El Banco de México no tiene definida una ruta para los próximos ajustes a la tasa de interés y mantendrá sus decisiones sujetas a la evolución del panorama inflacionario, especialmente al comportamiento de los precios de los servicios. La gobernadora Victoria Rodríguez señaló que, por ahora, el nivel de referencia de 6.50 por ciento es adecuado para enfrentar el entorno macroeconómico, pero advirtió que será necesario corroborar que la formación de precios avance conforme a lo previsto.
La desinflación avanza más lentamente
Durante la presentación del Informe Trimestral abril-junio de 2026, Rodríguez explicó que la inflación de servicios ha mostrado una disminución gradual, aunque acompañada por choques recientes que han ralentizado el proceso desinflacionario. Aunque la actividad económica se reactivó en el segundo trimestre, la estimación del banco central sobre la brecha del producto permaneció en terreno negativo.
Banxico espera que la inflación de servicios continúe descendiendo, pero a un ritmo más lento que el calculado anteriormente. En la primera quincena de agosto, la inflación general anual se ubicó en 3.26 por ciento, frente al 3.14 por ciento previo. Los servicios registraron una variación de 4.34 por ciento, mientras que la inflación de mercancías fue de 3.51 por ciento. El índice subyacente, que excluye los bienes y servicios con mayor volatilidad, alcanzó 3.93 por ciento anual.

La meta de 3% se aplaza hasta 2027
La Junta de Gobierno reconoció el 6 de agosto que la desinflación será más gradual de lo previsto y retrasó al cuarto trimestre de 2027, desde el segundo trimestre del próximo año, el momento estimado para alcanzar la meta de inflación de 3.0 por ciento. En esa decisión también realizó ajustes menores a sus pronósticos para la inflación general y subyacente en los siguientes periodos.
La revisión de las previsiones coincide con la cautela observada entre los analistas. De acuerdo con la más reciente Encuesta Citi de Expectativas, 24 de 37 participantes no esperan cambios en la tasa de política monetaria del Banco de México. Las estimaciones mantienen el referencial en 6.50 por ciento para el cierre de este año. Para 2027, la previsión mediana también se ubica en ese nivel, aunque el rango de proyecciones va de 5.75 a 7.25 por ciento.

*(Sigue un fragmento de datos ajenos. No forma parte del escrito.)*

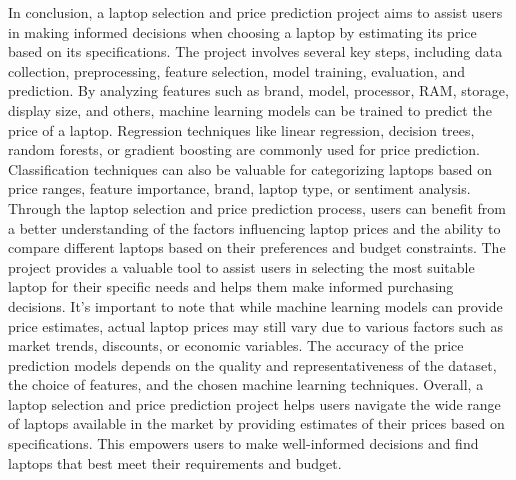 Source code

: 
In conclusion, a laptop selection and price prediction project aims to assist users in making informed decisions when choosing a laptop by estimating its price based on its specifications. The project involves several key steps, including data collection, preprocessing, feature selection, model training, evaluation, and prediction.
By analyzing features such as brand, model, processor, RAM, storage, display size, and others, machine learning models can be trained to predict the price of a laptop. Regression techniques like linear regression, decision trees, random forests, or gradient boosting are commonly used for price prediction. Classification techniques can also be valuable for categorizing laptops based on price ranges, feature importance, brand, laptop type, or sentiment analysis.
Through the laptop selection and price prediction process, users can benefit from a better understanding of the factors influencing laptop prices and the ability to compare different laptops based on their preferences and budget constraints. The project provides a valuable tool to assist users in selecting the most suitable laptop for their specific needs and helps them make informed purchasing decisions.
It's important to note that while machine learning models can provide price estimates, actual laptop prices may still vary due to various factors such as market trends, discounts, or economic variables. The accuracy of the price prediction models depends on the quality and representativeness of the dataset, the choice of features, and the chosen machine learning techniques.
Overall, a laptop selection and price prediction project helps users navigate the wide range of laptops available in the market by providing estimates of their prices based on specifications. This empowers users to make well-informed decisions and find laptops that best meet their requirements and budget.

Los servicios concentran la preocupación
El subgobernador Jonathan Heath sostuvo que la permanencia de la tasa en 6.50 por ciento dependerá de la trayectoria inflacionaria y de la evolución de sus determinantes. Si la inflación de servicios persiste, consideró que el banco central tendría que actuar con mayor cautela y mantener sin cambios la tasa durante más tiempo. Heath identificó este componente como su principal preocupación y señaló que podría estar asociado con factores estructurales que van más allá de la política monetaria.
Galia Borja coincidió en que la inflación de servicios es uno de los principales riesgos para el panorama de precios y explicó que esa presión contribuyó a elevar los pronósticos de inflación general en la última decisión. Gabriel Cuadra agregó que el indicador depende de factores domésticos y responde con rezago a las condiciones de holgura económica. Omar Mejía, en cambio, destacó que las lecturas recientes han mejorado y sostuvo que el comportamiento observado no constituye un proceso inflacionario generalizado ni evidencia presiones amplias de demanda.